While many people swear by low-carbohydrate diets, they often sacrifice the fiber, vitamins and minerals found in produce. For people counting carbs, Drugs.com recommends two to four daily servings of fruits containing an average of 15g carbohydrates per serving, and two to four daily servings of vegetables averaging 5g. Additionally, women need at least 21g fiber a day, while men should consume at least 30, according to the website Mayo Clinic. Several fruit and vegetable options fill this low-carb, high fiber bill.
Raspberries
Raspberries top the Mayo Clinic's list of high-fiber fruits, with about 8.3g dietary fiber per cup. The same serving contains only about 14.2g carbs.
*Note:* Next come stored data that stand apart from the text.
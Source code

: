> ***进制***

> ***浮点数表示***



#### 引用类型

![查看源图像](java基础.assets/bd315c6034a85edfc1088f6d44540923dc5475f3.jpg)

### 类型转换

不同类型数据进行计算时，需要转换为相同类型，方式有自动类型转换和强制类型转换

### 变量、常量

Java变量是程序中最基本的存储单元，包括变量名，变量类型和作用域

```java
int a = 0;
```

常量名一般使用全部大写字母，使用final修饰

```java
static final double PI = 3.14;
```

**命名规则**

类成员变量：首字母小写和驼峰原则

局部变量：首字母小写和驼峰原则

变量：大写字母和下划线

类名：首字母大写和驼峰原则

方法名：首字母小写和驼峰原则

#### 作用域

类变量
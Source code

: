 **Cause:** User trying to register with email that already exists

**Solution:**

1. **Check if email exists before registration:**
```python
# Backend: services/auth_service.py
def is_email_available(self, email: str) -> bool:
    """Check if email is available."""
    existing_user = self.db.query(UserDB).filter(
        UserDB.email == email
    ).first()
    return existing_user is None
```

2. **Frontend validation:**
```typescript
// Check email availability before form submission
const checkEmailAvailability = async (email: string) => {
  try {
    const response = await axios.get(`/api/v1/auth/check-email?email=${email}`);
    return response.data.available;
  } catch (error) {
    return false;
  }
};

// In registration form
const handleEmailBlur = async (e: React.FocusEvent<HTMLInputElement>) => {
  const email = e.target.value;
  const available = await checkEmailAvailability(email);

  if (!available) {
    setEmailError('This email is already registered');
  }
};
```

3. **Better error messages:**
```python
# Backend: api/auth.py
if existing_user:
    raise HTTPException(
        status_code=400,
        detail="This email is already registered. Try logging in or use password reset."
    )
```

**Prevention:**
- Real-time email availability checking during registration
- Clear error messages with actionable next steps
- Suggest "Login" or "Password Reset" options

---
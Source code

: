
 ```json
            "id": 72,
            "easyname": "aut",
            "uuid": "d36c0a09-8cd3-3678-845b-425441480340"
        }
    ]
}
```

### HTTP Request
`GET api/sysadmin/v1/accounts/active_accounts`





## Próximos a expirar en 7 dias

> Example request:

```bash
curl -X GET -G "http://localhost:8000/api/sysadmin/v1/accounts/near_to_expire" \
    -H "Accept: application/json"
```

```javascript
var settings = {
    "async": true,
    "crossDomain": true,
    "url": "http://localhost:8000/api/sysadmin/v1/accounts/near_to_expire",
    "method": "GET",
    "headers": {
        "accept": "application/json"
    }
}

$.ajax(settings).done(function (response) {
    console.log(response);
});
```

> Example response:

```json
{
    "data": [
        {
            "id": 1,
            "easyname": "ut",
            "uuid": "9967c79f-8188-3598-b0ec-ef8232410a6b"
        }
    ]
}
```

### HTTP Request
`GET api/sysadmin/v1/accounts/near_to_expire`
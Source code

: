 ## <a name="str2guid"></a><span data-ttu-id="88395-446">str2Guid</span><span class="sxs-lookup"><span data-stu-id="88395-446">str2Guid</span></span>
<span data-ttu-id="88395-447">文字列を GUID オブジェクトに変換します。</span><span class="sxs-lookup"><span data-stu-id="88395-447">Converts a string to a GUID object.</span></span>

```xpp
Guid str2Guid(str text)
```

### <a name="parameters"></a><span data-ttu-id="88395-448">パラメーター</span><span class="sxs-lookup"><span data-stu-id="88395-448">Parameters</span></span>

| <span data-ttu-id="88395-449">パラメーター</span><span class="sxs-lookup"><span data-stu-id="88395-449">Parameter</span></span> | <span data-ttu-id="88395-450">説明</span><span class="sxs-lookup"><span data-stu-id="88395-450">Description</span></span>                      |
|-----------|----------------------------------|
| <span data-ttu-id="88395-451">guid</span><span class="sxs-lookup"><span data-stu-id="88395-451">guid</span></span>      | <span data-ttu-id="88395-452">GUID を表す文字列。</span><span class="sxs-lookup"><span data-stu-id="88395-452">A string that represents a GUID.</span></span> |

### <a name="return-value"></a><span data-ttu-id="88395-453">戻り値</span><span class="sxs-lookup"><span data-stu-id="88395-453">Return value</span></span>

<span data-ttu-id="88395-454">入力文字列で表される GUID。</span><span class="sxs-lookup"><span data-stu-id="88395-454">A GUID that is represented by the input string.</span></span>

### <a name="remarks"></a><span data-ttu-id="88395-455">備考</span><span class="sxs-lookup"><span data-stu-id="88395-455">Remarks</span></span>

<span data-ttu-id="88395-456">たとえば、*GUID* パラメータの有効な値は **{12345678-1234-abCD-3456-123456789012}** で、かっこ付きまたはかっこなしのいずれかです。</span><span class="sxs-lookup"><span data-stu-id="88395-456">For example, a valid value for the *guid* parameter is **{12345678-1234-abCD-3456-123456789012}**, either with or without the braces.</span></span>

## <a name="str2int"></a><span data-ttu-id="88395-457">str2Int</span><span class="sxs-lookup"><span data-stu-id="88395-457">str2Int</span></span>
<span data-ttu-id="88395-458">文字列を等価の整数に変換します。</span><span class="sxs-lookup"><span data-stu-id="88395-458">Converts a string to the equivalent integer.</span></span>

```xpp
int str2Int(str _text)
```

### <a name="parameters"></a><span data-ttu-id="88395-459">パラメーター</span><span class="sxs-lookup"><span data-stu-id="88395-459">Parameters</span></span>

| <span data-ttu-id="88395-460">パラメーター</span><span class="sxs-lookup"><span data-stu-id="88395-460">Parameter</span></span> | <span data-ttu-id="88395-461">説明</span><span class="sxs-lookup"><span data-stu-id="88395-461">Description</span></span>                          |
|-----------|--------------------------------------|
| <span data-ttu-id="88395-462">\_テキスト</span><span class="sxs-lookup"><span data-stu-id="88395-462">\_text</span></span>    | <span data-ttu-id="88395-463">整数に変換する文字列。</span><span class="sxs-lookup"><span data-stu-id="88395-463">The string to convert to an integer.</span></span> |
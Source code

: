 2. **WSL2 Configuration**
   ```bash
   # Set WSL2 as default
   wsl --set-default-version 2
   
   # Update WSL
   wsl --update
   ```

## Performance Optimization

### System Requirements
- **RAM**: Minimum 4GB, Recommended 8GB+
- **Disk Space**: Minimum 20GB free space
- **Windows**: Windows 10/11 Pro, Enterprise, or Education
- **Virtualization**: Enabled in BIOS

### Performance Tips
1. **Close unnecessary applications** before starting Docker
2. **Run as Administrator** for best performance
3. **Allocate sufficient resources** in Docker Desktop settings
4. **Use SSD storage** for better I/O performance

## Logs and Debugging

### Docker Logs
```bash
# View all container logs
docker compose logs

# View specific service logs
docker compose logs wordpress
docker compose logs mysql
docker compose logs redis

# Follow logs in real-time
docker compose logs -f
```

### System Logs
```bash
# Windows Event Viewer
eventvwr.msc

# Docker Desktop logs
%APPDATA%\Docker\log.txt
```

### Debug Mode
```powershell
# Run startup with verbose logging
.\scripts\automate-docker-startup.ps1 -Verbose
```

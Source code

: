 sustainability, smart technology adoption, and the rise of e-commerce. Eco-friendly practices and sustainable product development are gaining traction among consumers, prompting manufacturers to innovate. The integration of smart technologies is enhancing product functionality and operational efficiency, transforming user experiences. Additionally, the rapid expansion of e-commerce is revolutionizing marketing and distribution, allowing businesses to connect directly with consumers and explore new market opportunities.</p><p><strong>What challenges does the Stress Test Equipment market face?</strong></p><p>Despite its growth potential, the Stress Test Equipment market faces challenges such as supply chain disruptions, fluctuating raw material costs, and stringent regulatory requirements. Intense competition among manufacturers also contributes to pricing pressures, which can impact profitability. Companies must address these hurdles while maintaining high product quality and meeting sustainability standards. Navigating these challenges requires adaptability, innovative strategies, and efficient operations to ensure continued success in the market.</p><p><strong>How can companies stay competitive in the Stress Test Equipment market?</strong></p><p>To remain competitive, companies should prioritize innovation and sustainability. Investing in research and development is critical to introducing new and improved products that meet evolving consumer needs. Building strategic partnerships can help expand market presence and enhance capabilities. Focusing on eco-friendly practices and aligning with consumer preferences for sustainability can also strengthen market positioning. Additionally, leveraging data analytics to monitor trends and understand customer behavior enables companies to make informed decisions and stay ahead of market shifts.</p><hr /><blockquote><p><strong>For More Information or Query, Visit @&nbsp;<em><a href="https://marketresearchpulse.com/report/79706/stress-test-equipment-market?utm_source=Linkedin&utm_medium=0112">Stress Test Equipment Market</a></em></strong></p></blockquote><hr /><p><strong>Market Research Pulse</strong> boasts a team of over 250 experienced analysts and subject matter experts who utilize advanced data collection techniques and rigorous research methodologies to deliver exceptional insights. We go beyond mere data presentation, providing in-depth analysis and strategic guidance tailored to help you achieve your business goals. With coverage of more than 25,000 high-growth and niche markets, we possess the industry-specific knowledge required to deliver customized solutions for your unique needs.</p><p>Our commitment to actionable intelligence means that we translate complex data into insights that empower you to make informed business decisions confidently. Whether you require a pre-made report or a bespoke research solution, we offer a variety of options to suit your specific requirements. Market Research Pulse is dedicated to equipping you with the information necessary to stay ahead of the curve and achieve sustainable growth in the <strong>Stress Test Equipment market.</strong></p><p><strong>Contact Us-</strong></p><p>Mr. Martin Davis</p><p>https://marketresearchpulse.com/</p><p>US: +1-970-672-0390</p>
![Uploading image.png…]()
Raspberries provide more than half your day's requirements of vitamin C and manganese, as well as good amounts of vitamin B2, folate, potassium, copper and niacin.
Leafy Greens
Mayo Clinic lists turnip greens as a high source of fiber, offering about 5g per cup. Their carb count is just over 6g, and they are exceptionally rich in calcium, vitamins A, K and C, folate, copper and manganese. Other leafy cooking greens, such as spinach, collard greens and kale, have similar fiber, carb and mineral contents. Kale has the lowest fiber content of the group, at 2.6g.
Apples
A small to medium apple contains between 15 to 21g carbohydrates, and 3.7 to 4.4g fiber. Be sure to eat it with the skin for maximum fiber. Apples also supply a good source of vitamin C.
Artichokes
Artichokes are one of the highest-fiber foods of all vegetables, according to Mayo Clinic. One cooked artichoke contains as much as 10.3g of fiber. Its carb content comes in at about 13.5, and it is rich in calcium and vitamin C, and a good source of iron and vitamin B6.
Pears
A medium pear yields between 4 to 5g fiber when eaten with the skin, and 25g or fewer carbohydrates. Have a small pear if sticking to 15g carbs per fruit serving is crucial, although you'll lose some fiber. Fresh pears also provide vitamin C, vitamin K and copper.
Green Peas
With a 25g carb content per cup, the natural sugars in cooked green peas are somewhat above Drugs.com's guidelines for carb counts in vegetables. Consider having a smaller amount, or counting the cup as two servings. Peas are packed with fiber and nutrients. Each one cup serving yields 8.8g fiber, and high amounts of vitamin K or biotin, manganese, vitamin C, thiamin and folate.
Oranges
A medium orange gives you 3.1g fiber and about 15.4g carbohydrates. Renowned for its vitamin C content, oranges also count as a "good source" of several of the B vitamins, as well as vitamin A, potassium and calcium.
Broccoli
Steamed broccoli offers 4.7g fiber per cup, at a carb rate of 8.2g. Broccoli is also rich in vitamins C, K and A, and a good source of several B vitamins, calcium, iron and zinc.
Strawberries
According to the website World's Healthiest Foods, 1 cup chopped strawberries contains only 10.1g carbohydrates, and has 3.3g fiber. The website deems the fruit an "excellent" source of manganese and vitamin C, and a "very good" supplier of several B vitamins, potassium, vitamin K, copper and magnesium.